A good marriage can be a wonderful blessing. In a good marriage the husband and wife help and complement one another. In a good marriage the husband and wife help one another walk the Christian life and encourage and edify one another toward Heaven.
But not all marriages are like this. The Bible so warns. Proverbs 21:9, “It is better to dwell in a corner of the housetop, than with a brawling woman in a wide house.” Proverbs 21:19, “It is better to dwell in the wilderness than with a contentious and an angry woman.” Proverbs 25:24, “It is better to dwell in the corner of the housetop than with a brawling woman in a wide house.” Proverbs 19:13b, “The contentions of a wife are a continual dropping.” Proverbs 27:15: “A continual dropping in a very rainy day and a contentious woman are alike.”
Consider the marriage between Walter Scott and Eliza Sandidge. This was Walter’s third marriage. He was married first to Sarah Whitsette from 1823 to 1849, when she died. He then married Nannie Allen. This marriage lasted from 1850 to 1854 when she too passed on. In 1855 he married a widow, Eliza Sandidge. He would be married to her until his death in 1861. This was a most unhappy marriage by all accounts.

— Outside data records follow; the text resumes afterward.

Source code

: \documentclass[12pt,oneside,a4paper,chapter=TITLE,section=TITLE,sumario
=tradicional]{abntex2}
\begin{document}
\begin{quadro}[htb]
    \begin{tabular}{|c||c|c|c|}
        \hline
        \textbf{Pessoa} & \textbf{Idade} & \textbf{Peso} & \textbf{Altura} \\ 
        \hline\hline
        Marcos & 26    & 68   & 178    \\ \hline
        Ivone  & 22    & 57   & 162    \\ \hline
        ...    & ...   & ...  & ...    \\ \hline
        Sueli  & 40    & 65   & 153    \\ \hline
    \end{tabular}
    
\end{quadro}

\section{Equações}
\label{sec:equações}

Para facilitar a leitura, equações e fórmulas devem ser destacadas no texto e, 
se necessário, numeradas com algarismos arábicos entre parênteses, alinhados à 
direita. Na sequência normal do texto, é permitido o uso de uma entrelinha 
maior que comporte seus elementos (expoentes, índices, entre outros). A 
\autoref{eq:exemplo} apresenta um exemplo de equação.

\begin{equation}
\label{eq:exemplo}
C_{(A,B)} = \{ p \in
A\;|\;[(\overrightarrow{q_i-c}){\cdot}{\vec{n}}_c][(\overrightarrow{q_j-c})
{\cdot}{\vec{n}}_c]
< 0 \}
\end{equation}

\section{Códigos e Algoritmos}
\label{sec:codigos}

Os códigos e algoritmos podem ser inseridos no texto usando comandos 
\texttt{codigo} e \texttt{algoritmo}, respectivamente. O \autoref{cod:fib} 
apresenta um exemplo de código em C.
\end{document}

Before we look at the marriage, understand that Walter Scott was a great preacher, and an important preacher during restoration days. One man, Darby Phillips, wrote, “Alexander Campbell provided the intellectual direction of the Restoration, but it was Walter Scott who provided the evangelistic fervor.” Robert Richardson, Campbell’s own biographer wrote, “Among the helpers and fellow laborers of Alexander Campbell the first place must be awarded to Walter Scott.” William Baxter, Scott’s biographer, wrote comparing Walter Scott and Alexander Campbell, “Campbell never fell below the expectations of the hearers, Scott frequently did; but there were times when he rose to a height of eloquence which the former never equaled.” Walter Scott probably baptized more souls into Christ than any one of the Restoration pioneers. In the year 1827 he baptized over 1000 people – in one year alone! Alexander Campbell wrote following Walter’s death, “Next to my father, he was my most indefatigable fellow laborer… I knew him well… I knew him long… I loved him much.”
In 1855 at the age of 59, Walter married Eliza. Walter’s new wife was wealthy, but tight with money. Walter was tender-hearted and often gave away nearly everything he made. On one occasion, he went to the store for groceries and ended up giving all away before he got back home. Once, he gave a neighbor one of his cows since he had two and his neighbor had none. Once, Alexander Campbell gave him a $5 gold coin following a sermon. That same day, Walter and Alexander met a beggar, and Walter reached into his pocket and gave the man a gold coin.
Needless to say, the way Walter handled money and his wife’s view of money soon brought about much conflict. Walter and Eliza fought. “Scott’s third wife… would storm at him and run him out of the house. Often he spent the night sitting on the doorstep of a neighbor. Once she ran him off from home. Several days later he was found walking the streets of Cincinnati in a daze” (The Search for Ancient Order, vol. 1, page 86). Walter was very often sad and melancholy.
Maybe the fault was not all her’s. Maybe he should have been more careful in handling the family’s money. But how miserable he was. How miserable the marriage.
Be very choosy in selecting a mate. Marry someone who will help you to be more spiritually minded, more Christ like, more productive. Marry someone who will help you get to heaven.